Please repeat the lines below, exactly and only, from the one that holds "2. Finish basic" through the one that holds "### 🐍 Graduated".

--------------------------------------------------

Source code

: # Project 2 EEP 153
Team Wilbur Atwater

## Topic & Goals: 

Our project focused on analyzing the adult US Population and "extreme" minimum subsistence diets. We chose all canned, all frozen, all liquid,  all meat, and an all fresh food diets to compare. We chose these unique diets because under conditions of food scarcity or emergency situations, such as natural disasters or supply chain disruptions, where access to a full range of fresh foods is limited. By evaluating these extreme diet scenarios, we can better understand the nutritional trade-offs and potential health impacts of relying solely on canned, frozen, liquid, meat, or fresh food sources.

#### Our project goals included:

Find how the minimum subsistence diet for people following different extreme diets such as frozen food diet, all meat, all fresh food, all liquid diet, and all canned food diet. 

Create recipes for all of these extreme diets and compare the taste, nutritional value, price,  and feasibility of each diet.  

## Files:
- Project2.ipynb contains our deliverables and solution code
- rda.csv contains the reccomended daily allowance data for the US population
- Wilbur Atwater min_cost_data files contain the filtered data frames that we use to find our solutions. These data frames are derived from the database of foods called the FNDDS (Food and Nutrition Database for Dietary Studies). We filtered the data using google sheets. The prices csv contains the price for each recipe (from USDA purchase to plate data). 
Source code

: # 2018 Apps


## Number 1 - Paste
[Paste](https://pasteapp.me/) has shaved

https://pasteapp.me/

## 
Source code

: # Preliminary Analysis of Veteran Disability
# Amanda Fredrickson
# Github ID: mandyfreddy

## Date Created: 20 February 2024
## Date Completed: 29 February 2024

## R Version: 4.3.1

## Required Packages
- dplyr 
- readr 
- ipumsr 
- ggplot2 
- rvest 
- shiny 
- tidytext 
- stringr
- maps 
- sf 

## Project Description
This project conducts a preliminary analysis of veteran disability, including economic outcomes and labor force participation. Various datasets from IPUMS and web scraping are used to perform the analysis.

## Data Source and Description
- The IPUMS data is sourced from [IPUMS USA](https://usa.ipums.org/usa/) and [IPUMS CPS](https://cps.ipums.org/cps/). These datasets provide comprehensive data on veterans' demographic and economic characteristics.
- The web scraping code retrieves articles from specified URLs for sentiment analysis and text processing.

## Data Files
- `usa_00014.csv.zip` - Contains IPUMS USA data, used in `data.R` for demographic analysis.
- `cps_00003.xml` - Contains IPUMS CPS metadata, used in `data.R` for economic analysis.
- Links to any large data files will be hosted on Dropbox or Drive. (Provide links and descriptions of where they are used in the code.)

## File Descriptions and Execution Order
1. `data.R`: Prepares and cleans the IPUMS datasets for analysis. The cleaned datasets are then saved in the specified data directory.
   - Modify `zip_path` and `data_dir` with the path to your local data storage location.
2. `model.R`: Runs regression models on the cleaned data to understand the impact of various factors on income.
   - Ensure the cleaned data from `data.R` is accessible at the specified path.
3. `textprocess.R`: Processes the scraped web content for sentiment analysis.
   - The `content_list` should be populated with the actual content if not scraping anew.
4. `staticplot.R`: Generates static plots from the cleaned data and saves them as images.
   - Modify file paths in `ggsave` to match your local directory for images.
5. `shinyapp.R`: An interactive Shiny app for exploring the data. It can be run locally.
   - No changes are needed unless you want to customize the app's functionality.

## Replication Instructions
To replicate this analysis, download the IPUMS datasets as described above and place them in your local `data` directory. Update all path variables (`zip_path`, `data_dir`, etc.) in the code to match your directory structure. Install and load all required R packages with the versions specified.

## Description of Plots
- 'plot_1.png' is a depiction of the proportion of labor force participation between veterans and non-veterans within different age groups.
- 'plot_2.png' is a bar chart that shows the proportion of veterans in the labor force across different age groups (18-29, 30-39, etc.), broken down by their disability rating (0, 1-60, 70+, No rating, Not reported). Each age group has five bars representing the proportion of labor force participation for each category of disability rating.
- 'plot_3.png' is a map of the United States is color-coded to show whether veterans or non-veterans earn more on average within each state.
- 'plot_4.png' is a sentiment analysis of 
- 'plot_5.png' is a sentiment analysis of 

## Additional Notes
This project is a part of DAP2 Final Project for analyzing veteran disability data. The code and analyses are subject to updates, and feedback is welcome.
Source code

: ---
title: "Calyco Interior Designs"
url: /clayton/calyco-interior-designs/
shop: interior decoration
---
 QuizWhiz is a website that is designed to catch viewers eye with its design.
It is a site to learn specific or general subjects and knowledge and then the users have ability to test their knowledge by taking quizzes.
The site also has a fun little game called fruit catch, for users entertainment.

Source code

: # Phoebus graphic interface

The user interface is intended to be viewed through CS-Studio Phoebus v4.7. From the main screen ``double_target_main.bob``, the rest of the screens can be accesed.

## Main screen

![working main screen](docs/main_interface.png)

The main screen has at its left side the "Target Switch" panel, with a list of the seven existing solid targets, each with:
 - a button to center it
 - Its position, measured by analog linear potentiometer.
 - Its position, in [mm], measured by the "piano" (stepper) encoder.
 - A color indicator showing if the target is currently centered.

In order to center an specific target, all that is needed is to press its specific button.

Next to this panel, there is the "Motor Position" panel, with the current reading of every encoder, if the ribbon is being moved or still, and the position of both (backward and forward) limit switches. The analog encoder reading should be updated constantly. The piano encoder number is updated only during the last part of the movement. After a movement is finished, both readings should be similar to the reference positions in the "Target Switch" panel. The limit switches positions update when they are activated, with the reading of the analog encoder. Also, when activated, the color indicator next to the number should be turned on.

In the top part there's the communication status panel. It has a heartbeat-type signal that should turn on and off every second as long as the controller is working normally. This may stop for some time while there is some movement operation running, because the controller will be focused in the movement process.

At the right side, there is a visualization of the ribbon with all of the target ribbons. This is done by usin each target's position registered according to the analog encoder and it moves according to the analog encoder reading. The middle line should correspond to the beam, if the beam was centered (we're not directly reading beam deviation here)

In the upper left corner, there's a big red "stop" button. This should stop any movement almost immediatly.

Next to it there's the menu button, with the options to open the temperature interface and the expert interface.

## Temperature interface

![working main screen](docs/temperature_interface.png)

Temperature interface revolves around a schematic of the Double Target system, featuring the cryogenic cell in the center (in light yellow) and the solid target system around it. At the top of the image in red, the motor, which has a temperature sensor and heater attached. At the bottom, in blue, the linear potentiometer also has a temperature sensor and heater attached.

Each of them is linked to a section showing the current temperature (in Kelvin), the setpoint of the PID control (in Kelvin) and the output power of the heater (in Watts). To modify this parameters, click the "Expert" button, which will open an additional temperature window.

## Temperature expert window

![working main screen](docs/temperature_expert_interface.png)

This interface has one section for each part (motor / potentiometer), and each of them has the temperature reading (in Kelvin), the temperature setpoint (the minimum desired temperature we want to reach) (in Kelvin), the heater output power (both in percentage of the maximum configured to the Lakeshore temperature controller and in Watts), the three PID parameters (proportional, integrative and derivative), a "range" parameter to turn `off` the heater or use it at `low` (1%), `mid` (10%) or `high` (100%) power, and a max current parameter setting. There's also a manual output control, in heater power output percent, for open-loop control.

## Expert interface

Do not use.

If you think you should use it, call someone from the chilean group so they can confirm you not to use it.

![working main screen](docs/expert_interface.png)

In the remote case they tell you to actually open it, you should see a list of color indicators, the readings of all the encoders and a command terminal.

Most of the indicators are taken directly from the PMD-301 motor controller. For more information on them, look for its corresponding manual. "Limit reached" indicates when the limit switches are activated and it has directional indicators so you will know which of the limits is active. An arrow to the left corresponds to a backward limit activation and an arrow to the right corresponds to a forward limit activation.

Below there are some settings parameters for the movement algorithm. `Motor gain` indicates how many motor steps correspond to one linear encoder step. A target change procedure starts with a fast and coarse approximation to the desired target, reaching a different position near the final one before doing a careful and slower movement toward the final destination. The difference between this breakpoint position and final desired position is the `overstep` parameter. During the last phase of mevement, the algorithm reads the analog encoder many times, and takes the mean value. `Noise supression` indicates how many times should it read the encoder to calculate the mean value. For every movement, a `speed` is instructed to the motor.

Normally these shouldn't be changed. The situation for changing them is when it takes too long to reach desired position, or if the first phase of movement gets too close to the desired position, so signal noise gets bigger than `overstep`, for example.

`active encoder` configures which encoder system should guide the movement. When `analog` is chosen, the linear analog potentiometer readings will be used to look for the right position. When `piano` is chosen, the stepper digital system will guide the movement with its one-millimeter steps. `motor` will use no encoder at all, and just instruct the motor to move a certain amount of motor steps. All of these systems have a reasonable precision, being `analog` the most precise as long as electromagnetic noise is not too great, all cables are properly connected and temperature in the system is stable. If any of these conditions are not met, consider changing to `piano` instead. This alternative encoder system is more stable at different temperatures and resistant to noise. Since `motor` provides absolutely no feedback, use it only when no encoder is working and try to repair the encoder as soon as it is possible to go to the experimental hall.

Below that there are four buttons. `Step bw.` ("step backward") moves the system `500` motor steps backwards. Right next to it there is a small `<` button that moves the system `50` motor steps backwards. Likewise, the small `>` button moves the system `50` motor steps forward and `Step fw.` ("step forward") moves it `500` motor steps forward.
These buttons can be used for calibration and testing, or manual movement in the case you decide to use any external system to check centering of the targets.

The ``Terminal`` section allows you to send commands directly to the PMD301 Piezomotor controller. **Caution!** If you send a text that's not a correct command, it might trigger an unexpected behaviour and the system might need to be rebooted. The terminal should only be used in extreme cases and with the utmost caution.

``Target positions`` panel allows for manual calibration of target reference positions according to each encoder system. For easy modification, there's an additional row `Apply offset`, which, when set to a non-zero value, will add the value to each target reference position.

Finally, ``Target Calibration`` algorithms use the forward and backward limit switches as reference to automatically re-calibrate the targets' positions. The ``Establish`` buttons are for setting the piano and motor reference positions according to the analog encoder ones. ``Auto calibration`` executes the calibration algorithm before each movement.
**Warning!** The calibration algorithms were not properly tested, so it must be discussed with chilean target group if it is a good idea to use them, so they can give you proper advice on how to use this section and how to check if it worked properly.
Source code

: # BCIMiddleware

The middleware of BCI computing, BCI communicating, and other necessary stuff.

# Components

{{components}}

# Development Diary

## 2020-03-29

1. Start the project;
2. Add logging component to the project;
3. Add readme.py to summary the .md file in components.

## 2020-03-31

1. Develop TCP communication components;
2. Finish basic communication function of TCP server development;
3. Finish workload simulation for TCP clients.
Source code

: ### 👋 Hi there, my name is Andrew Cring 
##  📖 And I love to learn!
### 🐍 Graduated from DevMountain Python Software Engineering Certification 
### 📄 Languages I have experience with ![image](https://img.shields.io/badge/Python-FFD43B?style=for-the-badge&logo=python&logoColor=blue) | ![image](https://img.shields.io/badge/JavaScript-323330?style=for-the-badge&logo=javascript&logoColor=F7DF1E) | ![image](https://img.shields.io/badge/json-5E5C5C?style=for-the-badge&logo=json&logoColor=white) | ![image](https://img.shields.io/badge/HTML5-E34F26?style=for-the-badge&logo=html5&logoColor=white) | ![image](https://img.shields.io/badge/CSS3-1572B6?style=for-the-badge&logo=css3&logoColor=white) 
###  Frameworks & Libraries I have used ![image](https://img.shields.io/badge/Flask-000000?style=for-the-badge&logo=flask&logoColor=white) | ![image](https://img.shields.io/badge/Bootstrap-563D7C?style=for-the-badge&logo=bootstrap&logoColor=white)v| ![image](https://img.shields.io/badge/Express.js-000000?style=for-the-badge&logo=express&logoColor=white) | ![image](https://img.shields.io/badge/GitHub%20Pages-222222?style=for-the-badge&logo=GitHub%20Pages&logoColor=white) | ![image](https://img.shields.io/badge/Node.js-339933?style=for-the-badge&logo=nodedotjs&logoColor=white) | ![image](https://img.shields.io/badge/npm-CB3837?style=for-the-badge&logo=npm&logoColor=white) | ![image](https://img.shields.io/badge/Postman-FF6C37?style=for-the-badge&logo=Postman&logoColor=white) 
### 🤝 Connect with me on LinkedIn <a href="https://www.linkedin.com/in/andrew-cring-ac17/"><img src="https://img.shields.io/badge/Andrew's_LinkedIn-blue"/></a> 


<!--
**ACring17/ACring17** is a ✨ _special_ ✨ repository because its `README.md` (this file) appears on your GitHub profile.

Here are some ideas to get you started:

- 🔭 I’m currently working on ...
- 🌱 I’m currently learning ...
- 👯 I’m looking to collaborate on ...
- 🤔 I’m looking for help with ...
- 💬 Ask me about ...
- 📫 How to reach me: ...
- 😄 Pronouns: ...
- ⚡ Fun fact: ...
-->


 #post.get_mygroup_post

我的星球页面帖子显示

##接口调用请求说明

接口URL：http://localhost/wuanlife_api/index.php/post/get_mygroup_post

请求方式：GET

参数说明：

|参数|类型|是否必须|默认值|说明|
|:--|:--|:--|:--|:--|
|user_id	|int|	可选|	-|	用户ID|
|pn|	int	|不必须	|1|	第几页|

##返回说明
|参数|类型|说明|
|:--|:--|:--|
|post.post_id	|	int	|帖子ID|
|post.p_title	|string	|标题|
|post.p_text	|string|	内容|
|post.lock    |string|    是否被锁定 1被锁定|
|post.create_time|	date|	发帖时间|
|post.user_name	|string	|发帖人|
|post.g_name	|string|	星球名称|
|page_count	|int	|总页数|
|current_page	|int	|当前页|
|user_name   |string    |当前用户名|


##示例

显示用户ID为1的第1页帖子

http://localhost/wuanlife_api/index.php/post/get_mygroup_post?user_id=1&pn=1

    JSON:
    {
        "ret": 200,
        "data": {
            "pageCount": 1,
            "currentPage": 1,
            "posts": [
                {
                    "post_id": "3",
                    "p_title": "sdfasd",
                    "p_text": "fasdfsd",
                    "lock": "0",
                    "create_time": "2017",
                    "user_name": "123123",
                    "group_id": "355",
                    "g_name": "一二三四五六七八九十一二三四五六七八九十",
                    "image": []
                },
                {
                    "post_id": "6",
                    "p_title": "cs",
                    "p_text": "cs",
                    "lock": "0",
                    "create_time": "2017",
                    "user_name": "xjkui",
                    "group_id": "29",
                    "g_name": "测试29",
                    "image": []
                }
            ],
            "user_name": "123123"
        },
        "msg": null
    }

--------------------------------------------------

» The answer
2. Finish basic communication function of TCP server development;
3. Finish workload simulation for TCP clients.
Source code

: ### 👋 Hi there, my name is Andrew Cring 
##  📖 And I love to learn!
### 🐍 Graduated from DevMountain Python Software Engineering Certification 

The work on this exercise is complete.